De zaterdag voor de rit werd de Italiaanse klassieker, Milaan-San Remo gereden. Van Aert liet zich de mozarella van zijn boterham eten door een wel zeer clevere én sterke Van Der Poel. Matje koppelde kracht en conditie aan koersvernuft en gaf Ganna, Van Aert en Pogacar het nakijken met een splijtende demarrage net voor de top van de Poggio. Van Aert liet onmiddellijk het kopje hangen als de geslagen hond en de andere twee zaten ook pasta uit hun neus te eten. Bijgevolg weer een grote klassieker bij op het palmares van Adri Junior. Waar ik eigenlijk wil toe komen, is dat vele koesklassiekers de naam dragen van twee aardrijkskundige plaatsen, daarom niet meer de stad van start en aankomst van weleer maar wellicht wel verwijzend naar de vroegere start-en aankomstplaats. Om enkele voorbeelden zo voor de vuist weg te noemen : Parijs-Tours, Milaan-San Remo, Gent-Wevelgem, Parijs-Bordeaux, Tirreno-Adriatico, Brussel-Opwijk. En dan een buitenbeentje in de rij, Kuurne-Brussel-Kuurne. Tijd dus om zelf eens een rit uit te stippelen waarvan de naam bestaat uit twee geografische plaatsen.

Bij het parcoursbouwen, rekening houdende met de windrichting op zondag, de windkracht, het reliëf van de borsten van Sabine Haagedoorn, het lage drukgebied boven de Azoren (dat schrijft makkelijker dan de Golf van Biskaje), de stroomstraal van wijlen Bob De Richter, werd geconcludeerd dat we best zouden vertrekken in zuidwestelijke richting. En welke prachtige dubbelnamige gemeente viel daar in mijn speurende blik, neen niet Erpe-Mere, maar wel het welluidende Steenhuize-Wijnhuize. Ik hoor u nu al denken tot hier :”Van waar zou die prachtige naam eigenlijk wel komen?”. Awel in de zeventiende eeuw, was er een soort van wijnstube gevestigd ergens in de buurt van Sint -Antelinks en Nederhasselt. De stube heette ’t Wynhuysch en werd eeuwen later dancing ’t Wijnantshof. De wijn die er toen geserveerd werd, was van zo een marginale kwaliteit die niet alleen zorgde voor koppijn ’s anderdaags maar bezorgde de vaste klanten op termijn ook nierstenen zo dik als de kasseien van de Kokerij. Gelukkig voor de zatte klanten die een acute niercrisis deden, had den broer van de waard naast de herberg een soort van heelmeesterspraktijk gevestigd, waar hij de nierstenen van de duizend pijnen lijdende klanten kon verwijderen. De praktijk kreeg in de volksmond al snel ’t Stiejenhuys en door de jaren heen sprak men uiteindelijk van Steenhuize-Wijnhuize.
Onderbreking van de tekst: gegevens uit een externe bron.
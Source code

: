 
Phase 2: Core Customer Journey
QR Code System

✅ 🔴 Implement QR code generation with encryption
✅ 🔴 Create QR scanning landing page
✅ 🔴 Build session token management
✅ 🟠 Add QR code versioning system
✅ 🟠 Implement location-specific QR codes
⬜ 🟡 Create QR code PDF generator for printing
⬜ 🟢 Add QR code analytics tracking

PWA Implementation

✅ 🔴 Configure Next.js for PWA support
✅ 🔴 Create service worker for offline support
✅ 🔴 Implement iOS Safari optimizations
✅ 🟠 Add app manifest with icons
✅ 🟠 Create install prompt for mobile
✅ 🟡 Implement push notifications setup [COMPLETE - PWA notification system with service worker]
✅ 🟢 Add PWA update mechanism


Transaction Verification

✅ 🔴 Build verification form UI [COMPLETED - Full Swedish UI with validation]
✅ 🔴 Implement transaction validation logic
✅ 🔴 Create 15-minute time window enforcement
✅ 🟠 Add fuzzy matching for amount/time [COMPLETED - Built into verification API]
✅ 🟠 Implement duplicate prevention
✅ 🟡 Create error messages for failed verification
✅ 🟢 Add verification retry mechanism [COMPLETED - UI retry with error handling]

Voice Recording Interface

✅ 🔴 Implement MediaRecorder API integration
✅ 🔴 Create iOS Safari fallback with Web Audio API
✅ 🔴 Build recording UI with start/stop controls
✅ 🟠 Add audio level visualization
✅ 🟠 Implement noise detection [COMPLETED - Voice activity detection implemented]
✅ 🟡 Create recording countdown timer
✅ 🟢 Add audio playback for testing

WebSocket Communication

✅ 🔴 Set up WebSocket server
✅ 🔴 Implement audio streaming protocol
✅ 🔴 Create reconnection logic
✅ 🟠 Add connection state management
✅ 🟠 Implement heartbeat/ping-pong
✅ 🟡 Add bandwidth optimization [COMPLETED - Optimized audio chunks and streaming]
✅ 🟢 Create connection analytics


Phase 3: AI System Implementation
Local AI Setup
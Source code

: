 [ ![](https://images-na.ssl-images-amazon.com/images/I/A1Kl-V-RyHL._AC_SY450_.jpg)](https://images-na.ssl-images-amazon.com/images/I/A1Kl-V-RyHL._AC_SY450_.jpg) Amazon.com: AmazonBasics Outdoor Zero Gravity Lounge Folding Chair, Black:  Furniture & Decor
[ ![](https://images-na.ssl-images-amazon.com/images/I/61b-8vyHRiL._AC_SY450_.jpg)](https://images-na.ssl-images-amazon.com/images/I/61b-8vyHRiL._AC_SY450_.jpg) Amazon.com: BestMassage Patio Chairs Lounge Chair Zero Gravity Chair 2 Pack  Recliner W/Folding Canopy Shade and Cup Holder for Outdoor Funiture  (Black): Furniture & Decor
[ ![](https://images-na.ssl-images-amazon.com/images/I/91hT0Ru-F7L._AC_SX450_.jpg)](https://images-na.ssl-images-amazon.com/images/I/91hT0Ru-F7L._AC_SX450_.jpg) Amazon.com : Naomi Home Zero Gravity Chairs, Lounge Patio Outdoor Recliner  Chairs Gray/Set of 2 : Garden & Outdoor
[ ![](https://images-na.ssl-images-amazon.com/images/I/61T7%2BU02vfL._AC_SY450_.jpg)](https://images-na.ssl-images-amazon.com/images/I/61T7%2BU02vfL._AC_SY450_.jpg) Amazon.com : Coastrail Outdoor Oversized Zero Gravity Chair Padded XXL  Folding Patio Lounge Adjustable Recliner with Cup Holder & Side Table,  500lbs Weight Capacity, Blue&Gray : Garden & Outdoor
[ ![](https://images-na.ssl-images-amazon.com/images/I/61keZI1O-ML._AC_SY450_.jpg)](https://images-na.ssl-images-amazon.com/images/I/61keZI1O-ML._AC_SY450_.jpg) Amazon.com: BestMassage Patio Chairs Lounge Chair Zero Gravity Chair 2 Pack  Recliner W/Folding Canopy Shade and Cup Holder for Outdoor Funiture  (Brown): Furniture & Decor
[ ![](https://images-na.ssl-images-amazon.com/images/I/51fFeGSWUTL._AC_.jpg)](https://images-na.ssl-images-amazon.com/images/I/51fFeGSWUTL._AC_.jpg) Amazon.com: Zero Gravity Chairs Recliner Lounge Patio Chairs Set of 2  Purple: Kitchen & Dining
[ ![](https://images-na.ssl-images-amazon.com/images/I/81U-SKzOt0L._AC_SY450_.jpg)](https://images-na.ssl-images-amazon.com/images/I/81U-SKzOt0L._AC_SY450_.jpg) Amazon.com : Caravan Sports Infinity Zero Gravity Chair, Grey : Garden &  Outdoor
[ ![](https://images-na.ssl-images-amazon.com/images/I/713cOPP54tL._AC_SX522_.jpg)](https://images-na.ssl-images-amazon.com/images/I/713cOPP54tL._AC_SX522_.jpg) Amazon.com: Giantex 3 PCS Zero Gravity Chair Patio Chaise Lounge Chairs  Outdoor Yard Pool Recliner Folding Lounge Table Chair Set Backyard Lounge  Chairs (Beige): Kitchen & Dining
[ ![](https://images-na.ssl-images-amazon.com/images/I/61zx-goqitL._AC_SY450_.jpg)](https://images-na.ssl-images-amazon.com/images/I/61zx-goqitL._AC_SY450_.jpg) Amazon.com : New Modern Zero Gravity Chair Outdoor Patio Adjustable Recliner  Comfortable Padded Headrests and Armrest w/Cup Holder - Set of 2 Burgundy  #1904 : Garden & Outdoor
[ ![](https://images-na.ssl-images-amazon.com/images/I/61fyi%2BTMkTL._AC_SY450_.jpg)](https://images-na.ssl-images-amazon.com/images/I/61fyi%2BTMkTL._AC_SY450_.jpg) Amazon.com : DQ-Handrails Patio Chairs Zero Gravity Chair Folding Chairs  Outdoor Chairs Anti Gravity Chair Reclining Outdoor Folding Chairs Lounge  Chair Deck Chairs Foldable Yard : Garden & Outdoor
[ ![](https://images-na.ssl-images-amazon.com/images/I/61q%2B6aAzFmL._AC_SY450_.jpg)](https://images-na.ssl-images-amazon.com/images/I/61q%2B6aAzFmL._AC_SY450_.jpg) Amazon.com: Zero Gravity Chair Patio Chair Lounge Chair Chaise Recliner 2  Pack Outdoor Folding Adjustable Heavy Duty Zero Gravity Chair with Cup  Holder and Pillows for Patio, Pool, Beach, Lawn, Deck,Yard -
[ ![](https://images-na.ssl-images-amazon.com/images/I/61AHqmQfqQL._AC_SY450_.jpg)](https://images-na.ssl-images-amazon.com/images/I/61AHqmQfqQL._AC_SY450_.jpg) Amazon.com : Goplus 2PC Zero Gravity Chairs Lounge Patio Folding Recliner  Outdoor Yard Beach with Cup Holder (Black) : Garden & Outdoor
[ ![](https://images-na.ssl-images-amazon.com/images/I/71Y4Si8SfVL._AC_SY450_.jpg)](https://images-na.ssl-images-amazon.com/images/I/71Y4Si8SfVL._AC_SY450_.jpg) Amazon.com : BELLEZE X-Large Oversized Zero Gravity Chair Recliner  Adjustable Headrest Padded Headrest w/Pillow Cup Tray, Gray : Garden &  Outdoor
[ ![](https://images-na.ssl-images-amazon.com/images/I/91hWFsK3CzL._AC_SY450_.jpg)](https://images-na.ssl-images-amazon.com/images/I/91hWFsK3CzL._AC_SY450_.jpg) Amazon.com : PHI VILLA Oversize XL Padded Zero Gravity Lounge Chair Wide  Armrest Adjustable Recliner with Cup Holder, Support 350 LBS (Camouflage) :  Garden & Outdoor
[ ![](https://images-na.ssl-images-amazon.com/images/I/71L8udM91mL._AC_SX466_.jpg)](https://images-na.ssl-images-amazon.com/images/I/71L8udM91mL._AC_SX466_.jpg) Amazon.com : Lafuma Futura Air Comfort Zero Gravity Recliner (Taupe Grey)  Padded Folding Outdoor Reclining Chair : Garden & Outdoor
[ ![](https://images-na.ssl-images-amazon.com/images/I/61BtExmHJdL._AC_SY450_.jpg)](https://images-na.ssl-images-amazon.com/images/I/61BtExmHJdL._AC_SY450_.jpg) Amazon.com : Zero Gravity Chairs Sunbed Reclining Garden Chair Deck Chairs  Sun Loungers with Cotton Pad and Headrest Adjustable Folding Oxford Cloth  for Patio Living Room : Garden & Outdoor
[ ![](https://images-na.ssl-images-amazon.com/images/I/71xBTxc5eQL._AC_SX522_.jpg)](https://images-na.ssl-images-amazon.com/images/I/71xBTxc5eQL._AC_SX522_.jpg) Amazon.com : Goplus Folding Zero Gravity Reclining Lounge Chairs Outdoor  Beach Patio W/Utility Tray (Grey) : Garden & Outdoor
Wij dus op zondag naar Steenhuize-Wijnhuize. Het weer was niet ideaal, mogelijk zou er een spatje hemelwater op onze helmen vallen maar verbazingwekkend genoeg daagden desondanks toch vijf dames op. Hoe zou dat nu komen? En wie was er ook weer in vol ornaat? Awel Hans Van Den Meerssche, want een groepsfoto zat er misschien wel aan te komen dacht hij. Hij had namelijk sinds vrijdag een hoogtewerker zien staan aan café Ingrid en vermoedde dat deze door de President was gehuurd om de WTC eens vanuit vogelperspectief te fotograferen. Helaas was  Jo Foto op zondagochtend zijn fotokodak vergeten. Hij zou wel nog meer vergeten zijn, zo zou kort na de start blijken.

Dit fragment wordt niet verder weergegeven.